5,3 millions de personnes sont déracinées et ont besoin de protection
Le nombre de personnes déplacées de force n’a jamais été aussi élevé : du Sahel central au bassin du lac Tchad, 5,3 millions de personnes sont déracinées et ont besoin de protection. Le conflit au Sahel prend de l’ampleur, devient plus complexe et implique de plus en plus d’acteurs armés. Les civils finissent par payer le prix le plus lourd car ils sont confrontés à un nombre croissant d’attaques meurtrières, de violences basées sur le genre, d’extorsions ou d’intimidations, et sont contraints de fuir, souvent à plusieurs reprises.
« Notre réponse à ce qui est une crise humanitaire et de protection sans précédent déclenchant le déplacement de millions de personnes, doit forcément inclure les communautés d’accueil qui partagent généreusement le peu de ressources dont elles disposent », a déclaré Xavier Creach, coordinateur de l’Agence des Nations Unies pour les réfugiés (HCR) pour le Sahel et directeur adjoint pour l’Afrique occidentale et centrale.
« Nous devons veiller à ce que ces communautés continuent à coexister pacifiquement, à un moment où la pandémie a eu un impact dévastateur sur les moyens de subsistance, en particulier ceux qui vivent au jour le jour », a ajouté le responsable du HCR.
Placer les femmes et les filles au centre de la réponse humanitaire sur le terrain
Les femmes et les enfants sont parmi les plus vulnérables au Sahel. La violence basée sur le genre est en augmentation. « Les communautés locales expriment leur inquiétude face à la souffrance des femmes et des filles. Elles sont enlevées, violées et mariées de force. C’est inacceptable placer les femmes et les filles au centre de la réponse humanitaire sur le terrain et des actions immédiates sont nécessaires », a alerté Fatoumata Haidara, Directrice régionale pour le Sahel à Plan International.
Mme Haidara juge essentiel de « La promotion et la protection de la santé et des droits des femmes sont vitales pour leur bien-être et pour qu’elles puissent continuer à promouvoir et à protéger la santé des autres. Pourtant, la lutte contre les violences basées sur le genre est encore largement sous-financée », a déploré la responsable de Plan International.
La faim a augmenté de près d’un tiers en Afrique de l’Ouest, atteignant son niveau le plus élevé depuis près de dix ans. Les zones les plus préoccupantes sont le Sahel central et le bassin du lac Tchad, où l’escalade des conflits alimente la faim.

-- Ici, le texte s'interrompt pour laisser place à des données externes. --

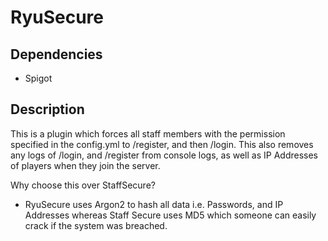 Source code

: # RyuSecure
## Dependencies
- Spigot

## Description
This is a plugin which forces all staff members with the permission specified in the config.yml to /register, and then /login. This also removes any logs of /login,
and /register from console logs, as well as IP Addresses of players when they join the server.

Why choose this over StaffSecure?
- RyuSecure uses Argon2 to hash all data i.e. Passwords, and IP Addresses whereas Staff Secure uses MD5 which someone can easily crack if the system was breached.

« En raison de la flambée des prix des denrées alimentaires, un simple repas de base est devenu hors de portée pour des millions de familles pauvres qui avaient déjà du mal à s’en sortir », a expliqué Chris Nikoi, Directeur régional du Programme alimentaire mondial des Nations Unies (PAM) en Afrique de l’Ouest. « Nous avons besoin d’une assistance immédiate pour aider ceux qui en ont le plus besoin, ainsi que de solutions à long terme pour répondre aux causes profondes de la faim et de la malnutrition au Sahel », a-t-il ajouté.
Financement insuffisant
Cette situation sans précédent exige une action immédiate, mais l’un des principaux défis pour fournir une aide efficace reste le manque de financement. « Il est urgent que l’action humanitaire soit une priorité. Derrière les chiffres et les données, il y a des histoires de souffrance humaine. Sans ressources suffisantes, la crise va encore s’aggraver, érodant la résilience des communautés et mettant en danger des millions d’autres enfants, femmes et hommes », a rappelé Julie Belanger, Cheffe du Bureau de la coordination des affaires humanitaires des Nations Unies (OCHA) pour l’Afrique de l’Ouest et centrale.
À la fin du mois d’avril, seuls 9% des 3,7 milliards de dollars nécessaires ont été reçus. Une somme loin d’être suffisante, estime OCHA.